Ainda de acordo com Biagi, nos países onde a educação previdenciária é mais forte, a poupança deste fundo chega a ser maior do que o próprio Produto Interno Bruto (PIB) do país. “No Brasil, essa poupança ainda está em torno dos 20% do PIB”, conta. “E quanto maior for essa poupança, mais rico será o país”, pondera. A diferença entre a previdência aberta e fechada se dá pela forma, pois a fechada é destinada aos funcionários de empresas e categorias profissionais que realizam planos próprios, onde os participantes [neste caso empregados de empresas patrocinadoras] além do dinheiro que poupam, contam com um aporte feito pelas próprias empresas, destinado às suas aposentadorias. Já nos planos abertos, o participante conta com os seus recursos investidos e mais o rendimento.
De acordo com o diretor do Instituto Brasileiro de Atuária (IBA) e professor UFRJ e UERJ, Heitor Rigueira, os principais planos de previdência aberta [PGBL e VGBL] são muito semelhantes a um investimento financeiro normal, porém, voltados a ser de longo prazo. “Uma das grandes diferenças entre os planos abertos e o fechado é o prazo de resgate, pois nos abertos o investimento pode ser retirado, em parte ou todo, após um prazo de 60 dias”, explica.
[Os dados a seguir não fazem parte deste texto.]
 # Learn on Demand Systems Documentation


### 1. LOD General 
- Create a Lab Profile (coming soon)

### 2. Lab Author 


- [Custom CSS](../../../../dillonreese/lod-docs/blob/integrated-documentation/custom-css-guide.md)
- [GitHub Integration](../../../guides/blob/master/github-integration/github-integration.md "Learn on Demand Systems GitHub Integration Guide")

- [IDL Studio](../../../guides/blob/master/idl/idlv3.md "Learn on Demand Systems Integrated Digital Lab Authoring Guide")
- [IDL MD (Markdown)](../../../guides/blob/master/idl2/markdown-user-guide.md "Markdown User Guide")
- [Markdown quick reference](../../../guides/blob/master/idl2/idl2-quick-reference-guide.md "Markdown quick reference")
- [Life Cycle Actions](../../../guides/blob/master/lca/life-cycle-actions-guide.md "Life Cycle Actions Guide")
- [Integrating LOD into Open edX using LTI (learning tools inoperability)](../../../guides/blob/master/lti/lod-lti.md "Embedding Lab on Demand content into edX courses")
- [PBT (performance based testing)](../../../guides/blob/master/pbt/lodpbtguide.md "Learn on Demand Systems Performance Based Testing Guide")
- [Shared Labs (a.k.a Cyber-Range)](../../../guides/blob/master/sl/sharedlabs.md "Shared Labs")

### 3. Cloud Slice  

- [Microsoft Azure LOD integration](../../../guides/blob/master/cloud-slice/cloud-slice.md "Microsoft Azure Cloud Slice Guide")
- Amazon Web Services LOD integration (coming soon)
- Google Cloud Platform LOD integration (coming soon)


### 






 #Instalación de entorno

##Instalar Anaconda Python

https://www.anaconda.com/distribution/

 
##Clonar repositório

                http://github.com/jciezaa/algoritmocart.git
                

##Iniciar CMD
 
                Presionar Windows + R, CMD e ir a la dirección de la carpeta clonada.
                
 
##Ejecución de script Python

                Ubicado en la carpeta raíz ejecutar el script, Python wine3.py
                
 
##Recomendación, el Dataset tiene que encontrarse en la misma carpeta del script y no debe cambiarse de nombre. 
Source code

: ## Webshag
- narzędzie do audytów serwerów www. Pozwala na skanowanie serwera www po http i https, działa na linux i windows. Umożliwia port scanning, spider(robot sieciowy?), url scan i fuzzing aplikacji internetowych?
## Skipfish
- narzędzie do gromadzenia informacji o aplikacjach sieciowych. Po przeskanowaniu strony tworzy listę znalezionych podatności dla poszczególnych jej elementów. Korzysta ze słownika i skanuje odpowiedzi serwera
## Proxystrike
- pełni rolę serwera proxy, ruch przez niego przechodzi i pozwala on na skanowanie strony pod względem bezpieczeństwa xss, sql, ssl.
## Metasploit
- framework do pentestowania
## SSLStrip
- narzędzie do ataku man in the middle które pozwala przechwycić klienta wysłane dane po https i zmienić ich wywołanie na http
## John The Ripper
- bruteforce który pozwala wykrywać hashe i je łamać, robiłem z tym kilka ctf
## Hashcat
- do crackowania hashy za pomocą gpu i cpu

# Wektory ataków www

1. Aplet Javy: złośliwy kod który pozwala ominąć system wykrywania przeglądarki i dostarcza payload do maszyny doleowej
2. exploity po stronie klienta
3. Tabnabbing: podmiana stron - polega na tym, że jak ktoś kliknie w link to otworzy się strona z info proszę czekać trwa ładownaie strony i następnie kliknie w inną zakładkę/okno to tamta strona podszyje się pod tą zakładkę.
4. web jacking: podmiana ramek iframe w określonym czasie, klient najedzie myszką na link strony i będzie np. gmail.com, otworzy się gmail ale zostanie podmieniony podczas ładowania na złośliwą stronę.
Rigueira adverte que o correto é se programar para não realizar retiradas antes da aposentadoria, mas, exemplifica ainda que, nestes planos, um pai pode fazer, por exemplo, um plano para os filhos como uma forma de custear o ensino superior. “Há que se tomar cuidado apenas para que as taxas de carregamento [para abertura do plano] e de administração não sejam altas, para que, ao final do tempo, se tenha um fundo mais significativo”, ensina.
Segundo Biagi, o Paraná tem um bom exemplo de previdência fechada chamada de Instituidor, onde uma categoria profissional se une para realizar o fundo, “como é o realizado pela OABPrev-PR, o fundo de pensão dos Advogado do Paraná, que serve de exemplo para o advogados de todo o país”, afirma.
A OABPrev-PR acaba de alcançar a marca de 10 mil participantes, fato que, para seu diretor-presidente, Mauricio de Paula Soares Guimarães, demonstra que o plano vem ganhando a confiança dos advogados do estado. Com apenas seis anos de criação, a OABPrev-PR já conta com um patrimônio de R$ 100 milhões, o que o coloca no ranking dos maiores fundos de pensão instituídos do Brasil. Os especialistas, Jarbas Antônio de Biagi e Heitor Rigueira, estiveram em Curitiba recentemente para ministrar aulas no MBA em Previdência Complementar Fechada, promovida pela Associação dos Fundos de Pensão do Paraná (Previpar) e Universidade Positivo.